I’m ready to face reality. To overcome my fears and anxiety. To breathe through the pain of knowing its over. I know that suffering makes us stronger. I have officially accepted…
The end of Rock Band dlc.
You might snicker at how crazy it sounds to feel sad about this, or you might fully understand.
When I realised that there would be no more dlc, with the exception of rbn, I kinda stopped downloading songs because I didn’t want to admit that my Tuesday’s were no longer the best day of the week. New songs were released on Tuesday’s every week for as long as I can remember. Songs were announced the Friday before and you had to wait the whole weekend to buy the next set of songs.
Anyways, I decided to start the process of letting go. I downloaded the Chevelle pack and American Pie.

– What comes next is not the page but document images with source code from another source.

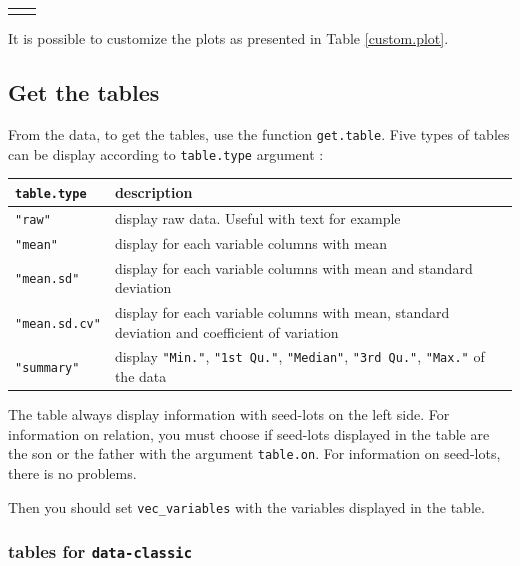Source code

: \documentclass{article}\usepackage[]{graphicx}\usepackage[]{color}
\newenvironment{knitrout}{}{} %
\begin{document}
\begin{itemize}
\begin{center}
\begin{tabular}{cc}
\begin{knitrout}
{}



\end{knitrout}
&
\\
\end{tabular}
\end{center}


It is possible to customize the plots as presented in Table \ref{custom.plot}.


\subsection{Get the tables}

From the data, to get the tables, use the function \texttt{get.table}.
Five types of tables can be display according to \texttt{table.type} argument :

\begin{center}
\begin{tabular}{ll}
\hline
\texttt{table.type} & description \\
\hline

\texttt{"raw"} & display raw data. Useful with text for example \\
\hline

\texttt{"mean"} & display for each variable columns with mean \\
\hline

\texttt{"mean.sd"} & display for each variable columns with mean and standard deviation \\
\hline

\texttt{"mean.sd.cv"} & display for each variable columns with mean, standard deviation and coefficient of variation \\
\hline

\texttt{"summary"} & display \texttt{"Min."}, \texttt{"1st Qu."}, \texttt{"Median"}, \texttt{"3rd Qu."}, \texttt{"Max."} of the data \\
\hline
\end{tabular}
\end{center}

The table always display information with seed-lots on the left side.
For information on relation, you must choose if seed-lots displayed in the table are the son or the father with the argument \texttt{table.on}.
For information on seed-lots, there is no problems.

Then you should set \texttt{vec\_variables} with the variables displayed in the table.

\subsubsection{tables for \texttt{data-classic} }


\end{itemize}
\end{document}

Rock Band has been with me through many epic life events. I played Rock Band while studying and living on campus at UBC, while traveling to New Zealand, and getting settled in Canada. I have celebrated my birthday with Rock Band parties and spend 24 hours of solid gaming for charity using Rock Band. My local friends think I’m crazy because I love a video game so much, but they’ve come to appreciate that it’s a part of who am.
In my professional life, I have used Rock Band to connect with children and youth. My experience has been working with children & youth in high-risk front line crisis in safe house for women and children fleeing violence. By playing Rock Band with children & youth, and being genuinely into the rockage, I was able to build trust and start the foundation of my psycho-educational work. Once they trust me, I am able to help them recognize their emotions around the trauma they’ve experienced and help them find their strengths to deal with the here and now. Plus, I support them as they create safety plans in the event that they are witness to violence and abuse in their homes.
I’m pretty open with friends and family about why I wanted to get into this work, now I am going to share a bit here. I lived in the safe house that I work in. When I was a child, I was a child that witnessed abuse and violence. I remember fleeing my dad and running across the county to try and stay safe. When I was 10 years old, we moved to Barrie, Ontario from BC and I spent the entire summer listening to American Pie. I knew every word. I could sing it without the music. I would hide in the attic and hum the song when I got scared. If I was walking to school or the park and I felt nervous I would start singing American Pie. I drove my sister nuts because it was my favorite song and she couldn’t understand why I was listening to such ‘dated’ music. She hated anything I liked because she was 2 years older than me, thus, cooler. So naturally I would torture her by singing it loudly before bed. I would listen to it through my walkman and sing along, so only I could hear the music blaring in my ears. The look on her face was priceless.
My love for this song lasted about 3 months. Every waking moment, every quiet time, every lonely, sad, and happy experience had American Pie attached to it. When you are 10 years old, 3 whole months feels like a lifetime.
I brought this song back to BC with me when my family tried to reunite again and I kept it close to my heart as my own personal weapon against anything that happened. All I needed to feel safe and happy was my song: American Pie.
For some people, music becomes a huge part of who they are. For most teenagers, the music they listen to defines the decisions they make and the type of life they want to live. For me, music was something I had control over. It was something that no one could take away from me. Of course, it could be restricted (my mom referred to Metallica as ‘devil music’ so she wouldn’t approve of me listening to it). But I always found ways around the restrictions and I listened to the music I liked.
The reason why Harmonix picked American Pie as the last dlc for Rock Band 3 isn’t important to me, but playing the song is huge.
It took me over a month to even download the song. Now that I own the song on Rock Band, it might sit in my library unplayed for months. Or I might play it tomorrow.
(Note: a *walkman is sort of like an iPod).